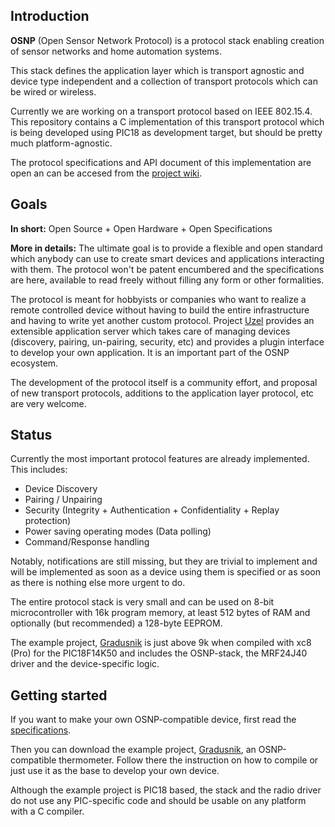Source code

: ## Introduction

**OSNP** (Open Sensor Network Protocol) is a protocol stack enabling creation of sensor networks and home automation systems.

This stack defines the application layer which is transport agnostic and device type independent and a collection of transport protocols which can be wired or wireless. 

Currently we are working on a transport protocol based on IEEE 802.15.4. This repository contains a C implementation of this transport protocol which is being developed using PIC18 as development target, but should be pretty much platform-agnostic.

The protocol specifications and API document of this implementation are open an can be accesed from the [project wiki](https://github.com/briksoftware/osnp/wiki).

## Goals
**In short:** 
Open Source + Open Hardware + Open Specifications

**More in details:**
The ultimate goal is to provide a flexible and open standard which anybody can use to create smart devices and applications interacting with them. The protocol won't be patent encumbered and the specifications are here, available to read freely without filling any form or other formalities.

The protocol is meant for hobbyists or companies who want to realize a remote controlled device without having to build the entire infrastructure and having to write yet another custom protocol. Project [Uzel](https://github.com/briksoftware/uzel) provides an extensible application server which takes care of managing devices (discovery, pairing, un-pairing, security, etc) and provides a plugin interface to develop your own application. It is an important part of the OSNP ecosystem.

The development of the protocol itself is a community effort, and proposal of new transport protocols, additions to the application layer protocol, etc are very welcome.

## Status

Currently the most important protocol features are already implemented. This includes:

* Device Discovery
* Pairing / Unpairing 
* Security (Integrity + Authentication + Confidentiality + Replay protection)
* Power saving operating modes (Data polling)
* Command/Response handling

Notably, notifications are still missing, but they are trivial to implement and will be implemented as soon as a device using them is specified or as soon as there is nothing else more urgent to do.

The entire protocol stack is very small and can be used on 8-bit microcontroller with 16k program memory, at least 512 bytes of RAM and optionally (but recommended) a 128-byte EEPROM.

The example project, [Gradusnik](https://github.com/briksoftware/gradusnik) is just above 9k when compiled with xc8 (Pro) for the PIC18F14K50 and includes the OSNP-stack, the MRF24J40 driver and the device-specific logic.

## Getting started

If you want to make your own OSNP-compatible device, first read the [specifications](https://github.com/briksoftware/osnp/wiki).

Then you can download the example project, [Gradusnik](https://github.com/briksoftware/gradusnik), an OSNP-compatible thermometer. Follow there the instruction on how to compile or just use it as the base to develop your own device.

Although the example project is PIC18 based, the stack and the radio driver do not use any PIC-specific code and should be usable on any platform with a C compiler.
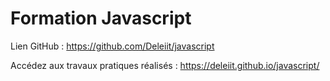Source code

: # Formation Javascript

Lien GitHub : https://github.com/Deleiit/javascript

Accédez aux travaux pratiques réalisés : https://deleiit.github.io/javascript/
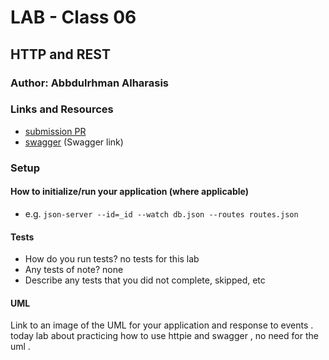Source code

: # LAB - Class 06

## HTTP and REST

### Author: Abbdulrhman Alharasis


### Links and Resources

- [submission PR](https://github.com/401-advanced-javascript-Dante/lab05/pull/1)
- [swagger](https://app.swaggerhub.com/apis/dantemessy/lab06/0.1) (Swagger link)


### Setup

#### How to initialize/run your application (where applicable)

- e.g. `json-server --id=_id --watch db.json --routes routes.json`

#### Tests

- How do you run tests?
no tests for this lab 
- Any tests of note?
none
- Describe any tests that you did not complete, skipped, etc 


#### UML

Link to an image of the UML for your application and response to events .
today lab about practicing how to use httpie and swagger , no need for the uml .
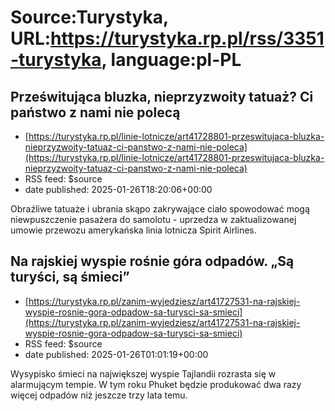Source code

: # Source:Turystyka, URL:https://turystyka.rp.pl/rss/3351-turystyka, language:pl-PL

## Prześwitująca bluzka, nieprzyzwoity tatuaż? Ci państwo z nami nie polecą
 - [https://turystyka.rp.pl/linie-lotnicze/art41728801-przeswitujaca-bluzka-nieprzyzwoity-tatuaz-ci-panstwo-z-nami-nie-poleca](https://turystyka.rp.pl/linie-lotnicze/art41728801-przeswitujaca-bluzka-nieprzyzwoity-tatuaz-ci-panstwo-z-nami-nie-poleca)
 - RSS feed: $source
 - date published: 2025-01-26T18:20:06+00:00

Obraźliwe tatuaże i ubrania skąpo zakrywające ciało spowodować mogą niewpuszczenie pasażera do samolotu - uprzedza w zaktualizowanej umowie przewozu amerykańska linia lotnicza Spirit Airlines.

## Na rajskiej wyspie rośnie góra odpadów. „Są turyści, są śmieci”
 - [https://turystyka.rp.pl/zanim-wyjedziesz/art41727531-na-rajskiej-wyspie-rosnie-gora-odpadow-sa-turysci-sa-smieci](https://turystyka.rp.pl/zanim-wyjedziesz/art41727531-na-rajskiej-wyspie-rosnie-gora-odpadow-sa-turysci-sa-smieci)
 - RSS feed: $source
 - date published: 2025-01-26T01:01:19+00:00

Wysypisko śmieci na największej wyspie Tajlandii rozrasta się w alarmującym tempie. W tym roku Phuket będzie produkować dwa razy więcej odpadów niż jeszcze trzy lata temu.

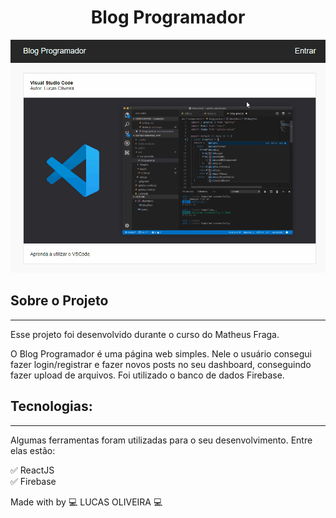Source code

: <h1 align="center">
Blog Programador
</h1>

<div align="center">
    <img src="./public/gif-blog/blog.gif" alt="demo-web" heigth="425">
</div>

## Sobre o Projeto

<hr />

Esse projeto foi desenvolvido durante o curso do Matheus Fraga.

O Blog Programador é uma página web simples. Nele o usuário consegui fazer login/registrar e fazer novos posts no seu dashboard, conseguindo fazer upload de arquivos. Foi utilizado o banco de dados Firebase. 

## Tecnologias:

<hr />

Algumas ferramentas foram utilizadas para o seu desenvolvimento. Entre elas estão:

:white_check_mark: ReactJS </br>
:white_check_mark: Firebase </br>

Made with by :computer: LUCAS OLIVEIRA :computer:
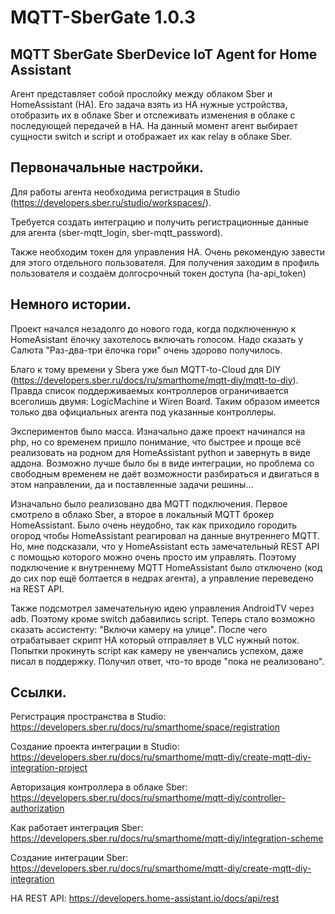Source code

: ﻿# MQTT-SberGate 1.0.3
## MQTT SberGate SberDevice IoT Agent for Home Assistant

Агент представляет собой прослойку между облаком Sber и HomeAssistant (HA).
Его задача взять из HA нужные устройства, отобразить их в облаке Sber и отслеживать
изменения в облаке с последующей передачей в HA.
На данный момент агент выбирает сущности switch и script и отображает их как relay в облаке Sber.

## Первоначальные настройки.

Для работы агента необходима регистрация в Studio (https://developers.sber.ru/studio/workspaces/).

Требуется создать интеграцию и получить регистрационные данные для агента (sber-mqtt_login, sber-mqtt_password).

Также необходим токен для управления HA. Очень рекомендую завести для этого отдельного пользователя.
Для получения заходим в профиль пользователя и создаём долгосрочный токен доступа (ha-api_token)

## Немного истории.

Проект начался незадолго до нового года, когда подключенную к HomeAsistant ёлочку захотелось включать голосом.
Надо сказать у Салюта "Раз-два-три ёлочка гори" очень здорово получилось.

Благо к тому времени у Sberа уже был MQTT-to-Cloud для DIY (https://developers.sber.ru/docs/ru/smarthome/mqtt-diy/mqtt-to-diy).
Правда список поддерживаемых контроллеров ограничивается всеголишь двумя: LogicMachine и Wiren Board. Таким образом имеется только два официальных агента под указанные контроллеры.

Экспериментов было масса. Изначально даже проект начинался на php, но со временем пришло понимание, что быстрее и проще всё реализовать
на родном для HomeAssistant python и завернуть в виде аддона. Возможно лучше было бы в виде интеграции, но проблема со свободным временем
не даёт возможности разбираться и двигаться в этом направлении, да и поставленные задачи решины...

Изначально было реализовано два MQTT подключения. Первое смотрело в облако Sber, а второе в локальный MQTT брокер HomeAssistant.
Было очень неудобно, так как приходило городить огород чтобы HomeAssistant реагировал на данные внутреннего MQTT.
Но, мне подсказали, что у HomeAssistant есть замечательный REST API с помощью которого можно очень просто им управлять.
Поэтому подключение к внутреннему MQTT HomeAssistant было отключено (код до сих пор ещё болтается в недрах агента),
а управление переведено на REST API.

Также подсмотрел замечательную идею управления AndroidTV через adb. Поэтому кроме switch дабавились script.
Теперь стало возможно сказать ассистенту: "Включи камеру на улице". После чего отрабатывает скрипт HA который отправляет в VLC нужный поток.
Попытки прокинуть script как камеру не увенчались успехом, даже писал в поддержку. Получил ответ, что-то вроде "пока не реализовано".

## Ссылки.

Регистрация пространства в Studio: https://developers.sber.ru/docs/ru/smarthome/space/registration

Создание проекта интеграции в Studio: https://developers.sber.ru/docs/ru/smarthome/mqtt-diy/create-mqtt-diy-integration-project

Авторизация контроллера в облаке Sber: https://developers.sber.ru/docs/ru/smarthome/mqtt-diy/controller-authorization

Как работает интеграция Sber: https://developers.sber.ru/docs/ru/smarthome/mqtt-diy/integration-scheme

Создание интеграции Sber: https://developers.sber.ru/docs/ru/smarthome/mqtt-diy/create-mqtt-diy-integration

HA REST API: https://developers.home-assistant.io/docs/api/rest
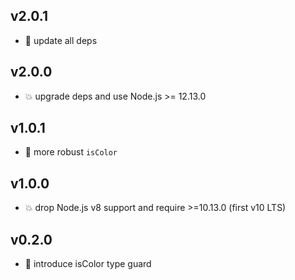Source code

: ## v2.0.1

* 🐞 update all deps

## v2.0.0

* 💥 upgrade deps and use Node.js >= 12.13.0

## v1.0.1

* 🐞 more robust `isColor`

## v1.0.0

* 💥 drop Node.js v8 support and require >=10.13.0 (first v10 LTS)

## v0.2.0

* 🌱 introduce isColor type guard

.....

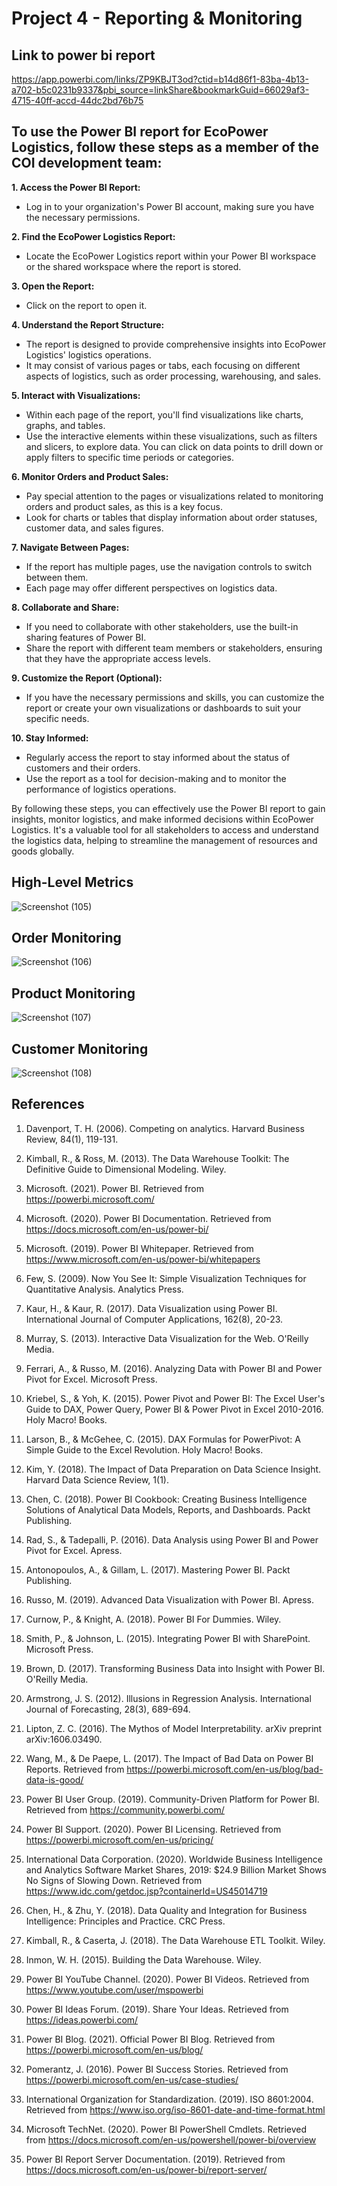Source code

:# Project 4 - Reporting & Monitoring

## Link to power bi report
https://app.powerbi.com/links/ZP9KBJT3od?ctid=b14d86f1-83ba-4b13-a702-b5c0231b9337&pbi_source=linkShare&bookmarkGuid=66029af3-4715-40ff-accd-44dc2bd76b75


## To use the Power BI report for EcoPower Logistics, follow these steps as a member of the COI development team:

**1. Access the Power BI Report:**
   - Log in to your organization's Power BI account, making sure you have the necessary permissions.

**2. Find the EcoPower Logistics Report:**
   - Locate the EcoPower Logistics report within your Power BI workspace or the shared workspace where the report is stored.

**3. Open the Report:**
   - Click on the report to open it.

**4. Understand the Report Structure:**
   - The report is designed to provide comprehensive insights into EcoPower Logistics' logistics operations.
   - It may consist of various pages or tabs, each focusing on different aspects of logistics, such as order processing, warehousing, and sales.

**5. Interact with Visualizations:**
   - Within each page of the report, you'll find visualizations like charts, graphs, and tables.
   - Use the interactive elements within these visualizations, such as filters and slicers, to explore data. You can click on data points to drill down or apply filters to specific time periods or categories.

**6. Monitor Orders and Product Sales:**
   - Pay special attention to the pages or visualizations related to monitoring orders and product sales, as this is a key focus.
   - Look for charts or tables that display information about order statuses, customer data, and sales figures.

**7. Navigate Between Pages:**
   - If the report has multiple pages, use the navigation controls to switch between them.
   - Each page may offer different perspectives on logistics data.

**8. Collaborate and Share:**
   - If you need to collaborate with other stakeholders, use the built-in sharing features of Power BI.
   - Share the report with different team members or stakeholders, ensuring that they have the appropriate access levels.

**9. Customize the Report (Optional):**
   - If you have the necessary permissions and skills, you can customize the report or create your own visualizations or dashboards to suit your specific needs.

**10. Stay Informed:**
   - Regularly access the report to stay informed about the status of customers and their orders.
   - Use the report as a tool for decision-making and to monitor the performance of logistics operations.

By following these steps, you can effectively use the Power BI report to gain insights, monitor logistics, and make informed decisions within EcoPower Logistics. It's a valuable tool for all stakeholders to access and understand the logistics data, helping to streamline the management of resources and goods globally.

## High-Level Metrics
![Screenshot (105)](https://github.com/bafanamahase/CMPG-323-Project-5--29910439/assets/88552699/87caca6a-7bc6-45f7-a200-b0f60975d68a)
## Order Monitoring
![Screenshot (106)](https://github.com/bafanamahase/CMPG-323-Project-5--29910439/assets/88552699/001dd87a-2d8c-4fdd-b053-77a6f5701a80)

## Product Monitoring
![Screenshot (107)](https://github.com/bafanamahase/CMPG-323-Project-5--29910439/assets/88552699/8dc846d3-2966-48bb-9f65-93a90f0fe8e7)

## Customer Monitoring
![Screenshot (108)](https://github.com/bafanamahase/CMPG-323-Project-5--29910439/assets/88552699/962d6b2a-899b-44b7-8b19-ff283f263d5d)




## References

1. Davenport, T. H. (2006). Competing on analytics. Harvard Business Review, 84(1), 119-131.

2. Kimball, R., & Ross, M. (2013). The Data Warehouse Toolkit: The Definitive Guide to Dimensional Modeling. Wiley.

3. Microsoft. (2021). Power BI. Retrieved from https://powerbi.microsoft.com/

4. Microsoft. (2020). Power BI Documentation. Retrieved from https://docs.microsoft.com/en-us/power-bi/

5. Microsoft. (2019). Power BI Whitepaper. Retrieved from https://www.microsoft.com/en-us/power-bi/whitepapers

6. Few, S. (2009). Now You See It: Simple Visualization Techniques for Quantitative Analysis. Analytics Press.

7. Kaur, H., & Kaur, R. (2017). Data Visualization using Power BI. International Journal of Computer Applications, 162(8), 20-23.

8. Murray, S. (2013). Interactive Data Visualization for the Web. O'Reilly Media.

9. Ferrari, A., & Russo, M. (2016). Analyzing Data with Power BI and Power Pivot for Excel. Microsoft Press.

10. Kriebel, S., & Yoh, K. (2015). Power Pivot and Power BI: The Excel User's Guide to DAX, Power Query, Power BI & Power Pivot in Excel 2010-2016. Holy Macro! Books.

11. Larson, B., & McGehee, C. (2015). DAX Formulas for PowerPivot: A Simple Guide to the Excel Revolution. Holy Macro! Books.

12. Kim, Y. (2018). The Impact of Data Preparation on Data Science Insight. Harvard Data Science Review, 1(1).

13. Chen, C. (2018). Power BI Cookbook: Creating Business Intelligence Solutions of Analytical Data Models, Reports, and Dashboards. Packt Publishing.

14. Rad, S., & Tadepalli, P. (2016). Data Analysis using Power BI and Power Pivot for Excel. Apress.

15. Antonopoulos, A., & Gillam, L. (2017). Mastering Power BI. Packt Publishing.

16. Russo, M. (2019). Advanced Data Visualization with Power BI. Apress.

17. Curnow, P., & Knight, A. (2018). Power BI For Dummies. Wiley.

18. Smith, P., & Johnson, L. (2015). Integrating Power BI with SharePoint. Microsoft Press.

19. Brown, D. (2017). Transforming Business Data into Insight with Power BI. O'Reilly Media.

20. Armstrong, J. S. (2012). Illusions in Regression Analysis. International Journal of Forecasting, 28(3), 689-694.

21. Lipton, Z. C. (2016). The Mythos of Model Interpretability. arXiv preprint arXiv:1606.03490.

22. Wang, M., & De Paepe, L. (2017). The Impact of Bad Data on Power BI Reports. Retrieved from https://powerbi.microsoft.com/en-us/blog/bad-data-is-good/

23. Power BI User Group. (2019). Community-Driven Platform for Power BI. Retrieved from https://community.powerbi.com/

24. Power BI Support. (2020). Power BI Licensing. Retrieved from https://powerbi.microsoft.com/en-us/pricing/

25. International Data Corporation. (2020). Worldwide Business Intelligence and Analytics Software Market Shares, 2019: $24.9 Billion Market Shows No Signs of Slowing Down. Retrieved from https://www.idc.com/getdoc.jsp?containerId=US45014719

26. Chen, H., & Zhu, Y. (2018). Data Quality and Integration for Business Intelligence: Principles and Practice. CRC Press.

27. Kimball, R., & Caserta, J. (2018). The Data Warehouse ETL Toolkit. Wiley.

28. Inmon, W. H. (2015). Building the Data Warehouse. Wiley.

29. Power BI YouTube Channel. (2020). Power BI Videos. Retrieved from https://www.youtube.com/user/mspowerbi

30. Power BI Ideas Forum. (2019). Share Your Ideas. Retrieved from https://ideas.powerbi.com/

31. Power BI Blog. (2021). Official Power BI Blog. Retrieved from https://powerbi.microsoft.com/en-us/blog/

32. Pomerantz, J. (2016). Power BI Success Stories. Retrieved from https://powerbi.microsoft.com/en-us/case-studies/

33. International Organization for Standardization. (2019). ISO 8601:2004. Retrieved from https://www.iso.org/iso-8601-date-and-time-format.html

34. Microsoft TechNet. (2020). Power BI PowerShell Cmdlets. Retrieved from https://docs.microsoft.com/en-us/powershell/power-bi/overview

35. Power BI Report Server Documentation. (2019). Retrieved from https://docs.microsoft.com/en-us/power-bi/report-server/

.....

**Directions:** When you reach the line holding "the device-specific logic." in the records above, begin reproducing exactly, stop after the line holding "If you want", and output nothing else.

**Your solution:**
The example project, [Gradusnik](https://github.com/briksoftware/gradusnik) is just above 9k when compiled with xc8 (Pro) for the PIC18F14K50 and includes the OSNP-stack, the MRF24J40 driver and the device-specific logic.

## Getting started

If you want to make your own OSNP-compatible device, first read the [specifications](https://github.com/briksoftware/osnp/wiki).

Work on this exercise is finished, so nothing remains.